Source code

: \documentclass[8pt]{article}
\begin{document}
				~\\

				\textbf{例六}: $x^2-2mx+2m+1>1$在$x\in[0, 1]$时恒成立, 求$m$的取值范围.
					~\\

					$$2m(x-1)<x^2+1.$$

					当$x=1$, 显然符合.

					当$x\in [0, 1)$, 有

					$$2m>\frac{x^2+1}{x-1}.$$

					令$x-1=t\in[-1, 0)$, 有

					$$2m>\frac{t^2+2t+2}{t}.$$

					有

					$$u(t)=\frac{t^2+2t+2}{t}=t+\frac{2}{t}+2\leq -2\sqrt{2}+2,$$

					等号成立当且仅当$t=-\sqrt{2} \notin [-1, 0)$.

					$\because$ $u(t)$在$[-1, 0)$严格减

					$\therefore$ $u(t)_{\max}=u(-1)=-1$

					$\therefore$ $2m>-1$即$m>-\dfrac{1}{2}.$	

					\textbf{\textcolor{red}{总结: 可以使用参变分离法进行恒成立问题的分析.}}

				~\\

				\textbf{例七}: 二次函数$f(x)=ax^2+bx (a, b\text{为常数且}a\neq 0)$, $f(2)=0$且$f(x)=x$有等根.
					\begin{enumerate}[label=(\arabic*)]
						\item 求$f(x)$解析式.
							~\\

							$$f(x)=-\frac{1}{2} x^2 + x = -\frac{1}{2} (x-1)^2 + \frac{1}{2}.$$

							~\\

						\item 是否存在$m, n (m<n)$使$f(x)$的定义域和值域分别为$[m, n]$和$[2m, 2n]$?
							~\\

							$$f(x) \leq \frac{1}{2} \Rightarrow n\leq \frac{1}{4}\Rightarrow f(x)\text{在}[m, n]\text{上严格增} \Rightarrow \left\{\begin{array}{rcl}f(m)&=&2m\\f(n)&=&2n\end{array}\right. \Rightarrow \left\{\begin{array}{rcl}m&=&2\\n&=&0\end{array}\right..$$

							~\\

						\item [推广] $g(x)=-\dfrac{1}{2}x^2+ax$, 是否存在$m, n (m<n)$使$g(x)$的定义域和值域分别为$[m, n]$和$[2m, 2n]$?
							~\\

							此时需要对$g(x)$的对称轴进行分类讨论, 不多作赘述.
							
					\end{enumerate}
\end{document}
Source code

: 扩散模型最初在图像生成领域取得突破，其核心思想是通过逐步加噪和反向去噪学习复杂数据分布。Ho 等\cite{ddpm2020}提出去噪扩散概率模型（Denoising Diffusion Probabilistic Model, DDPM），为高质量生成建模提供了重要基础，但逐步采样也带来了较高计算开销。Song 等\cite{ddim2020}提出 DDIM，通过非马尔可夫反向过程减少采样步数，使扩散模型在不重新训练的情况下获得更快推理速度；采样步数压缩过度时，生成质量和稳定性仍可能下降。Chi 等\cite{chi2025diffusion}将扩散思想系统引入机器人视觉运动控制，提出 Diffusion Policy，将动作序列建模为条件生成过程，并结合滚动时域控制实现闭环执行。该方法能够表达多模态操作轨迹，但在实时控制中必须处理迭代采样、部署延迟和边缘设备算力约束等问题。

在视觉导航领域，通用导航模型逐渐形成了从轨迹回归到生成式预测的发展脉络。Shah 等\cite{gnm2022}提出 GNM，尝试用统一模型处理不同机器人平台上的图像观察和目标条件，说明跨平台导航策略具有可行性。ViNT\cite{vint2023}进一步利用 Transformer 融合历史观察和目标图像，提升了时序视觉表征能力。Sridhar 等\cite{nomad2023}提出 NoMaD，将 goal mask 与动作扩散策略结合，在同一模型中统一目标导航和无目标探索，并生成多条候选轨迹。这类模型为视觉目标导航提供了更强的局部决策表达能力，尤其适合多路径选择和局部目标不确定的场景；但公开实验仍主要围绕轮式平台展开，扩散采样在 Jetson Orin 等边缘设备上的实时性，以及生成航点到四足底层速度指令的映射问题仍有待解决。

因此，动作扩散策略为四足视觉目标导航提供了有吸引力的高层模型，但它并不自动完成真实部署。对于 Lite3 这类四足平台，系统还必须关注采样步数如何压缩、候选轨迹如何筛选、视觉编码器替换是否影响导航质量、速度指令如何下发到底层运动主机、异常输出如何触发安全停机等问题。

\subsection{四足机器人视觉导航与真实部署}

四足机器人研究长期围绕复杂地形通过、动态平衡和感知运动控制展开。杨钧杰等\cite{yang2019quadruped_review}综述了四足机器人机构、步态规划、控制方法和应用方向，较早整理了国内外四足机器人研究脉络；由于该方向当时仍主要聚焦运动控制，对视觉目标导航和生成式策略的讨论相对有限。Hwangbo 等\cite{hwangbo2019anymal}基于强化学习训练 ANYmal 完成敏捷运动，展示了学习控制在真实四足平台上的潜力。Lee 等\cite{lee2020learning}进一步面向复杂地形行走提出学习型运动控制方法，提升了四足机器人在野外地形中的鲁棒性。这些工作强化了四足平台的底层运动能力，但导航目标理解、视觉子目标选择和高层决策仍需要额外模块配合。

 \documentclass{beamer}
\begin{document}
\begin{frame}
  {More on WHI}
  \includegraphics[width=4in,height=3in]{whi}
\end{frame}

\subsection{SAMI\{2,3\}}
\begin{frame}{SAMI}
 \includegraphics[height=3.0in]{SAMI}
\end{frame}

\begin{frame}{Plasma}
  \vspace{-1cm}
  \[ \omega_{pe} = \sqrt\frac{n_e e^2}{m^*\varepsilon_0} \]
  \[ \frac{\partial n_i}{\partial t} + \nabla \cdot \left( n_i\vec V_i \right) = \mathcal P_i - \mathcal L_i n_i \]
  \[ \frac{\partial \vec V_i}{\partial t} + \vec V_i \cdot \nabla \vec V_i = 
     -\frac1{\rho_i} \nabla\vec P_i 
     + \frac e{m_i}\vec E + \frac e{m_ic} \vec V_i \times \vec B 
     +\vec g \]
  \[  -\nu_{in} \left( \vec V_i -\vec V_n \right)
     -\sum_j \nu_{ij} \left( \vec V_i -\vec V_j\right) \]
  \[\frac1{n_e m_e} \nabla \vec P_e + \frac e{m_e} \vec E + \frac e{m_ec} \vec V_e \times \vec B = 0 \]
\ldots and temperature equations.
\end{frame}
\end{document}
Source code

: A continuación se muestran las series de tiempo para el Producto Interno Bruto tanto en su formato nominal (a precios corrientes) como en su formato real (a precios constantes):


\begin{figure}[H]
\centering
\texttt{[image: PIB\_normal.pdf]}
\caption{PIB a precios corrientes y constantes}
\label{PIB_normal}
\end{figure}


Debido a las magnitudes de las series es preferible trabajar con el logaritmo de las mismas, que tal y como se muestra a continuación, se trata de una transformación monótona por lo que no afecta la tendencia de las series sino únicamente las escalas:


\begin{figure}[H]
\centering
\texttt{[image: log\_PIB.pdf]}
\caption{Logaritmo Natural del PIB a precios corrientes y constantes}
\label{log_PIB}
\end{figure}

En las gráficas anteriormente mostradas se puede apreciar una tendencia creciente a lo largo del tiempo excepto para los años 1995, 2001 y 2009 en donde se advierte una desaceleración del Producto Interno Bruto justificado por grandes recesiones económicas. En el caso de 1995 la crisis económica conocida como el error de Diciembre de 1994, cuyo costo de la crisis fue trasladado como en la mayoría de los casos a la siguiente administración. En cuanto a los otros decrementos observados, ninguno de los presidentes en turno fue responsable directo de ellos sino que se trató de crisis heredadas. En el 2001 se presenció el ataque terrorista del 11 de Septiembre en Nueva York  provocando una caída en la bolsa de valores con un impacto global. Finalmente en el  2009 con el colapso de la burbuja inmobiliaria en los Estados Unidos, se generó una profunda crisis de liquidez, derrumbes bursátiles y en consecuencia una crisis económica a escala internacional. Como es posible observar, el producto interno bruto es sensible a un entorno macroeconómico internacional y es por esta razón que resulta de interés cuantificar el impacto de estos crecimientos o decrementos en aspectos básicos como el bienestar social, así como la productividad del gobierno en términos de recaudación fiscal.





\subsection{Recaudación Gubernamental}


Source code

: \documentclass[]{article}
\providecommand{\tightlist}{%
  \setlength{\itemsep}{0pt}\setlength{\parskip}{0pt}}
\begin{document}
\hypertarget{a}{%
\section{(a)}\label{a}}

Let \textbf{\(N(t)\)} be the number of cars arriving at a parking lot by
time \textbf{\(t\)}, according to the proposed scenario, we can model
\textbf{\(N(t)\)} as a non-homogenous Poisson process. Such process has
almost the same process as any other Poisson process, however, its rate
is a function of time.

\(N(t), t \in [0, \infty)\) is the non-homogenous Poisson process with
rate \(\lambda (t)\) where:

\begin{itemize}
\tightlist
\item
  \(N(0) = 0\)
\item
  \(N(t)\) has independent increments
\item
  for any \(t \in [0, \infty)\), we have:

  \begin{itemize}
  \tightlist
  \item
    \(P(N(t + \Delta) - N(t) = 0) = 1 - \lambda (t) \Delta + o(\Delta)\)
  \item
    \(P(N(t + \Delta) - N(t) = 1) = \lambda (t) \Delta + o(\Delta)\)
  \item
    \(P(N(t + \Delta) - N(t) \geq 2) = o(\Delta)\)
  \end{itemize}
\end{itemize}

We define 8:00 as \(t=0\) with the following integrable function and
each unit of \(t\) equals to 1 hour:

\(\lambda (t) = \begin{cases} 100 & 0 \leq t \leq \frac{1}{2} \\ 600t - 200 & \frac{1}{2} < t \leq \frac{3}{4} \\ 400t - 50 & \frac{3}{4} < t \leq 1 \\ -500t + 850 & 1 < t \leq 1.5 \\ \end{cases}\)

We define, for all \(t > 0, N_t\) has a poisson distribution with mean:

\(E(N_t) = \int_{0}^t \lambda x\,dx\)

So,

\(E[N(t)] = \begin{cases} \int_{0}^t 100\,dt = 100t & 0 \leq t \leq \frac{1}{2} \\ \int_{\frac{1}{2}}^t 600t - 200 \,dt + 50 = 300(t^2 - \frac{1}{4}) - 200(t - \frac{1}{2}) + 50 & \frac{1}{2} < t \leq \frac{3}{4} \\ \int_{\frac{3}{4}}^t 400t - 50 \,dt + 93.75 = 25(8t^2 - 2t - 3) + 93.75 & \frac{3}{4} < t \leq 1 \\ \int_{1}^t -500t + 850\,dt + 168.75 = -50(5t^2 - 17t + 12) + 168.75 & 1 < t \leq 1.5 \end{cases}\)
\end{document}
::::::
** Exercise brief **
Which lines of the records contain "series"? Show each of them.

** Response **
: A continuación se muestran las series de tiempo para el Producto Interno Bruto tanto en su formato nominal (a precios corrientes) como en su formato real (a precios constantes):
Debido a las magnitudes de las series es preferible trabajar con el logaritmo de las mismas, que tal y como se muestra a continuación, se trata de una transformación monótona por lo que no afecta la tendencia de las series sino únicamente las escalas:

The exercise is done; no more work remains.